Di masa itu pula berkembang, dan memuncak ilmu pengetahuan, baik dalam bidang agama, maupun dalam bidang ekonomi, dan kebudayaan. Zaman inilah yang menghasilkan ulama-ulama besar seperti Imam Malik, Imam Abu Hanifah, Imam Syafi’I, dan Imam Hambali dalam bidang hukum (fiqih). Imam Al-Asy’ari, Imam Al-Maturidi, pemuka-pemuka Mu’tazilah seperti Washil ibnu Atho’, Abu Al-Huzail dalam bidang Teologi. Zunun Al-Misri, Abu Yazid Al-Bustami, dan Al-Khallaj dalam bidang Tasawuf. Al-Kindi, Al-Farabi, Ibnu Sina, dan Ibnu Maskawaih dalam bidang Filsafat, selanjutnya Al-Khaitam, Ibnu Hayyan, Al-Kharizmi, dan Ar-Razi dalam bidang ilmu pengetahuan.
Kedua, fase disintegrasi (1000-1250 M). Di masa ini keutuhan umat Islam dalam bidang politik mulai pecah, kekuasaan khalifah menurun, dan akhirnya Baghdad dapat dikuasai, dan dihancurkan oleh Hulagu Khan di tahun 1251 M. khalifah sebagai lambang kesatuan politik umat Islam hilang.
Periode Pertengahan (1250-1500 M) dapat dibagi ke dalam dua fase.
Pertama, fase kemunduran (1250-1500 M). di zaman ini desentralisasi, dan disintegrasi meningkat dengan pelan, namun pasti. Beberapa wilayah memisahkan diri dari kekuasaan pusat.
Perbedaan antara Suni, dan Syi’ah, demikian juga antara Arab, dan Persia mulai dimunculkan kembali, dan bertambah nyata. Dunia Islam terbagi dua, yaitu bagian Arab yang terdiri atas Arab Saudi, Irak, Suriah, Palestina, Mesir, dan Afrika Utara dengan Mesir sebagai pusat, dan bagian Persia yang terdiri dari Balkan, Asia Kecil, dan Asia Tengah dengan Iran sebagai pusat.

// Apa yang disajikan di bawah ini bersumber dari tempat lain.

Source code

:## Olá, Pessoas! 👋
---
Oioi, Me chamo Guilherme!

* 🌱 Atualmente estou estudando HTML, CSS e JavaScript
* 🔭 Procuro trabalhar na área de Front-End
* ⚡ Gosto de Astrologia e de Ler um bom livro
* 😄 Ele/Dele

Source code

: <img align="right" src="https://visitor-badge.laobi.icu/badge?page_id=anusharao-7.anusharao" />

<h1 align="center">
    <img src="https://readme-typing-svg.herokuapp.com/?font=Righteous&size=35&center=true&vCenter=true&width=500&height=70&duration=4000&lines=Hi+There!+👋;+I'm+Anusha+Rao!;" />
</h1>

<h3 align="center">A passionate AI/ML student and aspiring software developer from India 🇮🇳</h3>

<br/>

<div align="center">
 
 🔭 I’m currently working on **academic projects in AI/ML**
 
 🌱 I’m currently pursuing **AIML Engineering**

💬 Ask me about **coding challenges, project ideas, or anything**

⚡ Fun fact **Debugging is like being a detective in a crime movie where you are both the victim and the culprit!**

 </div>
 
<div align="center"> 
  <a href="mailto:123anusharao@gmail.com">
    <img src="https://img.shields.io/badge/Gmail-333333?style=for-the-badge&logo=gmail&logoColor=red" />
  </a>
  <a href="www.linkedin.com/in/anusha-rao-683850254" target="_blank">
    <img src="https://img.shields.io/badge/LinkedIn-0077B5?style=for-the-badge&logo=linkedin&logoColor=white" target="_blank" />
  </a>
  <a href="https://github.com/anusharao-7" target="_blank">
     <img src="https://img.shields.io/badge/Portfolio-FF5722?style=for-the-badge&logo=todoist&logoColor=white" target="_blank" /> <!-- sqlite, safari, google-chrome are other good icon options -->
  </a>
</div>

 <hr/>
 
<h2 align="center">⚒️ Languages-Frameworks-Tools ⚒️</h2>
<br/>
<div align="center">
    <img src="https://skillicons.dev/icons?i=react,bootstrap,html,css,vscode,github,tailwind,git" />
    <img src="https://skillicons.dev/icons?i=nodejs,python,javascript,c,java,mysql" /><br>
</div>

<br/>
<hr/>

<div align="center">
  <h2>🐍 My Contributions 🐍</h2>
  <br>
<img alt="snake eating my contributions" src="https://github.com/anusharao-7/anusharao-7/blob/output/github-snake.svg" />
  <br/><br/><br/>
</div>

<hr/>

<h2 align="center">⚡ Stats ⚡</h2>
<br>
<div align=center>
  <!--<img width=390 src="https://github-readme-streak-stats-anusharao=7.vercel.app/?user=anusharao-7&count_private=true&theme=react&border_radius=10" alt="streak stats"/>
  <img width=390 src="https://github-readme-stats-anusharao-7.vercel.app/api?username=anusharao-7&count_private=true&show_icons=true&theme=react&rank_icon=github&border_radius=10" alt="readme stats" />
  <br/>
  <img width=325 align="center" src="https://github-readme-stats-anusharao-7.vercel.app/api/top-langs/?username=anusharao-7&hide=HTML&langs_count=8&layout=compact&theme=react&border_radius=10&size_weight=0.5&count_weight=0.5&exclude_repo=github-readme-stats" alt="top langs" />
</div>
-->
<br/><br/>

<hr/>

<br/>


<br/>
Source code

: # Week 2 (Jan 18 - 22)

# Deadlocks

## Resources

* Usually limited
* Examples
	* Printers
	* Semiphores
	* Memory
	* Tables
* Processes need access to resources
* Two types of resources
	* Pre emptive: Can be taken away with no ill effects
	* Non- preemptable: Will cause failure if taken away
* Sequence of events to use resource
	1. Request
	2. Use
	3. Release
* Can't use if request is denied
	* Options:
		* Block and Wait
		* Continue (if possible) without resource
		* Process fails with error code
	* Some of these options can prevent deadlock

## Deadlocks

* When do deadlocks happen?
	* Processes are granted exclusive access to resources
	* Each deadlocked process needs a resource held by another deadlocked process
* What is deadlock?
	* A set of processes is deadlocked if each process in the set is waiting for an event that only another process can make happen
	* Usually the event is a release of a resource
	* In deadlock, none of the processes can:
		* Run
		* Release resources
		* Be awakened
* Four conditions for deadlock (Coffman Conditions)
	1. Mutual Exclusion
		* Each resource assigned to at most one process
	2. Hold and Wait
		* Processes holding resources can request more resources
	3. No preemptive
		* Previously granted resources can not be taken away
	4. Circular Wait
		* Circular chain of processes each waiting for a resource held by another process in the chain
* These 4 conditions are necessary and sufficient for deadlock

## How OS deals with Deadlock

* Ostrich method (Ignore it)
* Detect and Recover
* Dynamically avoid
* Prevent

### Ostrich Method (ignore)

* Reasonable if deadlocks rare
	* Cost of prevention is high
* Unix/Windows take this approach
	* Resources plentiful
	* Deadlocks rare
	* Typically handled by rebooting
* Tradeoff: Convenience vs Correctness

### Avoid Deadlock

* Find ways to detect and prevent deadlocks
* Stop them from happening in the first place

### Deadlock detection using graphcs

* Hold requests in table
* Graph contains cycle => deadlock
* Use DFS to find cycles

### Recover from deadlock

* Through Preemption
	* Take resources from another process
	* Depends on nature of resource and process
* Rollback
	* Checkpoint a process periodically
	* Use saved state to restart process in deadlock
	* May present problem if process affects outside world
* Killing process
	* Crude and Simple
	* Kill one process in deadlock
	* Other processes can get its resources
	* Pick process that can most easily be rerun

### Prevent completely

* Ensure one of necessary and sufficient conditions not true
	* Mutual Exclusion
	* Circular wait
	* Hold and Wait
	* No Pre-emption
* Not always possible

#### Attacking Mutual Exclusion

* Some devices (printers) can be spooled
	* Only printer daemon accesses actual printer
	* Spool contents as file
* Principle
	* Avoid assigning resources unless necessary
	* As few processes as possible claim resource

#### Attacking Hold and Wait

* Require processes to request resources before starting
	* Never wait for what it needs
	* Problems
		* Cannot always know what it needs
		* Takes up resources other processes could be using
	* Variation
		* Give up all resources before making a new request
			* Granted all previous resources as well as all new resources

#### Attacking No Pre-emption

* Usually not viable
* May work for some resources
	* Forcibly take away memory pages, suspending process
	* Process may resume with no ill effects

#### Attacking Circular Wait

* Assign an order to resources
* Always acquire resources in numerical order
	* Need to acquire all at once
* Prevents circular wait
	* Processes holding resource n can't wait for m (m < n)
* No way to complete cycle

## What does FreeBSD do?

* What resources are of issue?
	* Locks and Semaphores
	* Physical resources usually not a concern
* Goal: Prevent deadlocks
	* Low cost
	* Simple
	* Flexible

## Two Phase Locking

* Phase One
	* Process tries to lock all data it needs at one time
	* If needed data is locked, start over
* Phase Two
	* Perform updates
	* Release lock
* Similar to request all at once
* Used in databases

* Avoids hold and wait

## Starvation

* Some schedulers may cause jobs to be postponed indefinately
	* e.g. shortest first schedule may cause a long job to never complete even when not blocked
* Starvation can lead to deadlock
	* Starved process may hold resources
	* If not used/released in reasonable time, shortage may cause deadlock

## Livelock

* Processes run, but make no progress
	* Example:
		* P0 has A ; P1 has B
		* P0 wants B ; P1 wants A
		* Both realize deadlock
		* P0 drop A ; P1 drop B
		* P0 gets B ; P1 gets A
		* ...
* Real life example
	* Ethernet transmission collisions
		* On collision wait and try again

Kebudayaan Persia mengambil bentuk Internasional, dan dengan demikian mendesak lapangan kebudayaan Arab untuk menutup pintu Ijtihad. Demikian juga Tarekat dengan pengaruh negatifnya, sehingga perhatian terhadap ilmu pengetahuan kurang sekali. Umat Islam Spanyol dipaksa masuk Kristen atau keluar dari daerah itu.
Kedua, fase tiga kerajaan besar (1500-1800 M), yang dimulai dengan zaman kemajuan (1500-1700 M), dan zaman kemunduran (1700-1800 M). Tiga kerajaan besar yang dimaksud adalah Kerajaan Usmani di Turki, Kerajaan Syafawi di Persia, dan Kerajaan Mughal di India.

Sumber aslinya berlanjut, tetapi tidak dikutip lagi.